Configure a SQL Server Database as Remote Hive Metastore

Raymond Raymond event 2019-04-14 visibility 7,798 comment 4
more_vert

In one of my previous post, I showed how to configure Apache Hive 3.0.0 in Windows 10.

Apache Hive 3.0.0 Installation on Windows 10 Step by Step Guide

I didn’t configure Hive metastore thus by default Hive will use embedded mode for metastore. The metadata is stored in Apache Derby database.

However only one user can be active at a time thus won’t be suitable for scenarios that require multiple sessions.  In this post, I’m going to show you how to configure a SQL Server database as a remote metastore for HiveServer2.

Prerequisites

Please configure Hive 3.0.0 first by following the above post.

Create a metastore database in SQL Server

Run the following commands to create a database and also login and user for Hive:

create database hive_metastore;
go
create login hive with password='hive';
go 
use hive_metastore
go
create user hive for login hive;
go
alter role db_owner add member hive;
go

The above script will also add user hive into role db_owner.

Download SQL Server JDBC driver

The binary doesn’t include JDBC driver for SQL Server. Thus we need to install it ourselves.

Download SQL Server JDBC driver from Microsoft website:

Download Microsoft JDBC Driver for SQL Server

Copy the suitable JAR file (mssql-jdbc-*.jre8.jar) into $HIVE_HOME/lib folder.

For Ubuntu or other Linux users, use the following command to download:

wget https://github.com/microsoft/mssql-jdbc/releases/download/v7.2.2/mssql-jdbc-7.2.2.jre8.jar
cp mssql-jdbc-7.2.2.jre8.jar $HIVE_HOME/lib

* Replace the URL to your own download URL.

*auth folder is only required if you want to use Windows Authentication in Windows systems.

Configure Hive file hive-site.xml

Edit hive-default.xml file (or create one if not existing) in folder $HIVE_HOME/conf.

* You can create the configuration file by using template file hive-default.xml.template.
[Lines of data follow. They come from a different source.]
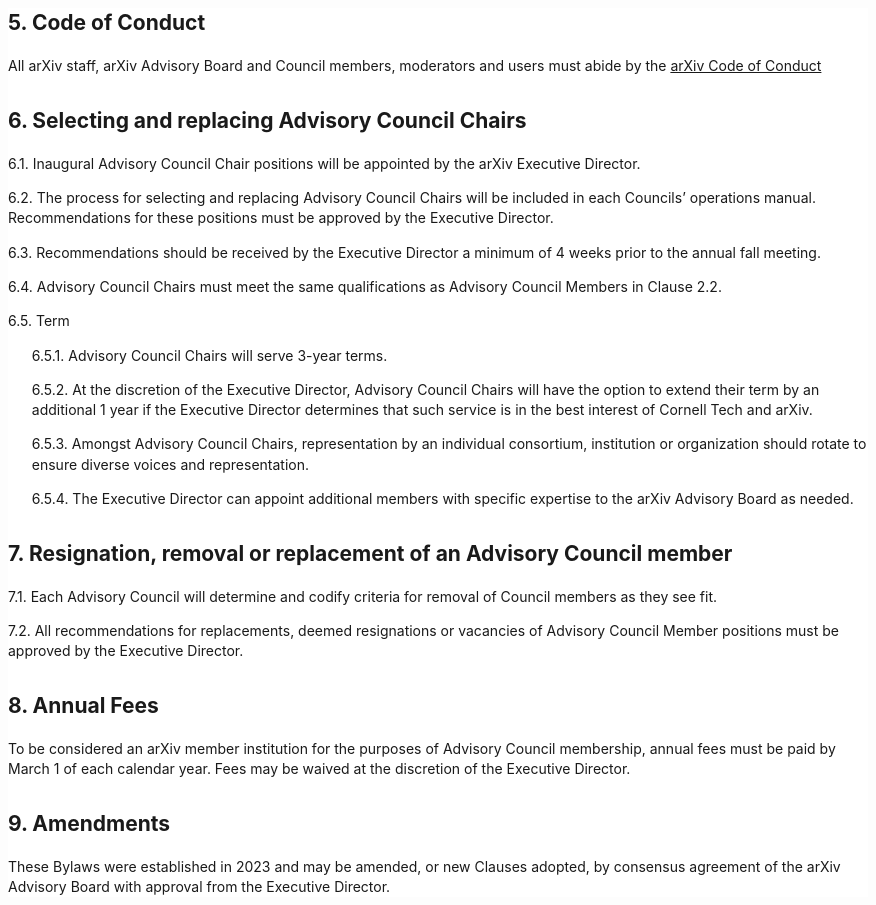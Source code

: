 

## 5.	Code of Conduct 
All arXiv staff, arXiv Advisory Board and Council members, moderators and users must abide by the [arXiv Code of Conduct](../help/policies/code_of_conduct.md)



## 6.	Selecting and replacing Advisory Council Chairs

6.1.	Inaugural Advisory Council Chair positions will be appointed by the arXiv Executive Director.

6.2.	The process for selecting and replacing Advisory Council Chairs will be included in each Councils’ operations manual. Recommendations for these positions must be approved by the Executive Director.

6.3.	Recommendations should be received by the Executive Director a minimum of 4 weeks prior to the annual fall meeting.

6.4.	Advisory Council Chairs must meet the same qualifications as Advisory Council  Members in Clause 2.2.

6.5.	Term

<ul>6.5.1.	Advisory Council Chairs will serve 3-year terms.</ul>

<ul>6.5.2.	At the discretion of the Executive Director, Advisory Council Chairs will have the option to extend their term by an additional 1 year if the Executive Director determines that such service is in the best interest of Cornell Tech and arXiv.</ul>

<ul>6.5.3.	Amongst Advisory Council Chairs, representation by an individual consortium, institution or organization should rotate to ensure diverse voices and representation.</ul>

<ul>6.5.4.	The Executive Director can appoint additional members with specific expertise to the arXiv Advisory Board as needed.</ul>



## 7.	Resignation, removal or replacement of an Advisory Council member

7.1.	Each Advisory Council will determine and codify criteria for removal of Council members as they see fit.

7.2.	All recommendations for replacements, deemed resignations or vacancies of Advisory Council Member positions must be approved by the Executive Director.



## 8.	Annual Fees 
To be considered an arXiv member institution for the purposes of Advisory Council membership, annual fees must be paid by March 1 of each calendar year. Fees may be waived at the discretion of the Executive Director.



## 9.	Amendments 
These Bylaws were established in 2023 and may be amended, or new Clauses adopted, by consensus agreement of the arXiv Advisory Board with approval from the Executive Director.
cp $HIVE_HOME/conf/hive-default.xml.template $HIVE_HOME/conf/hive-site.xml

The above command needs to run in Cygwin terminal.

We need configure the following properties accordingly.

  • javax.jdo.option.ConnectionDriverName
  • javax.jdo.option.ConnectionURL
  • javax.jdo.option.ConnectionUserName
  • javax.jdo.option.ConnectionPassword
  • hive.metastore.uris
  • hive.metastore.db.type

For my environment, they are configured as the following:

<property>
   <name>javax.jdo.option.ConnectionDriverName</name>
   <value>com.microsoft.sqlserver.jdbc.SQLServerDriver</value>
   <description>Driver class name for a JDBC metastore</description> </property>
<property>
   <name>javax.jdo.option.ConnectionURL</name>
   <value>jdbc:sqlserver://localhost:1433;DatabaseName=hive_metastore;</value>
   <description>
     JDBC connect string for a JDBC metastore.
     To use SSL to encrypt/authenticate the connection, provide database-specific SSL flag in the connection URL.
     For example, jdbc:postgresql://myhost/db?ssl=true for postgres database.
   </description> </property>
<property>
    <name>javax.jdo.option.ConnectionUserName</name>
    <value>hive</value>
    <description>Username to use against metastore database</description>
  </property>
<property>
   <name>javax.jdo.option.ConnectionPassword</name>
   <value>hive</value>
   <description>password to use against metastore database</description> </property>
<property>
   <name>hive.metastore.uris</name>
   <value>thrift://127.0.0.1:9083</value>
   <description>Thrift URI for the remote metastore. Used by metastore client to connect to remote metastore.</description> </property>
<property>
   <name>hive.metastore.db.type</name>
   <value>mssql</value>
   <description>
     Expects one of [derby, oracle, mysql, mssql, postgres].
     Type of database used by the metastore. Information schema &amp; JDBCStorageHandler depend on it.
   </description> </property>

Initialize database structure

Run the following command in Cygwin:

$HIVE_HOME/bin/schematool -dbType mssql -initSchema

If your code runs successfully, the following output will be generated:

Metastore connection URL:        jdbc:sqlserver://localhost:1433;DatabaseName=hive_metastore;
Metastore Connection Driver :    com.microsoft.sqlserver.jdbc.SQLServerDriver
Metastore connection User:       hive
Starting metastore schema initialization to 3.0.0
Initialization script hive-schema-3.0.0.mssql.sql
Initialization script completed schemaTool completed

You can also verify the schema in database:

image

Start Hive metastore service

$HIVE_HOME/bin/hive --service metastore

And then you can use either beeline or hive CLI to interact with Hive databases:

$HIVE_HOME/bin/beeline -u jdbc:hive2:// 

Start HiveServer2 service

$HIVE_HOME/bin/hive --service hiveserver2 start

Have fun!

More from Kontext
comment Comments
SK Sathish Kumar R

Sathish Kumar access_time 3 years ago link more_vert

Hello sir,

I have this error 

SLF4J: Class path contains multiple SLF4J bindings.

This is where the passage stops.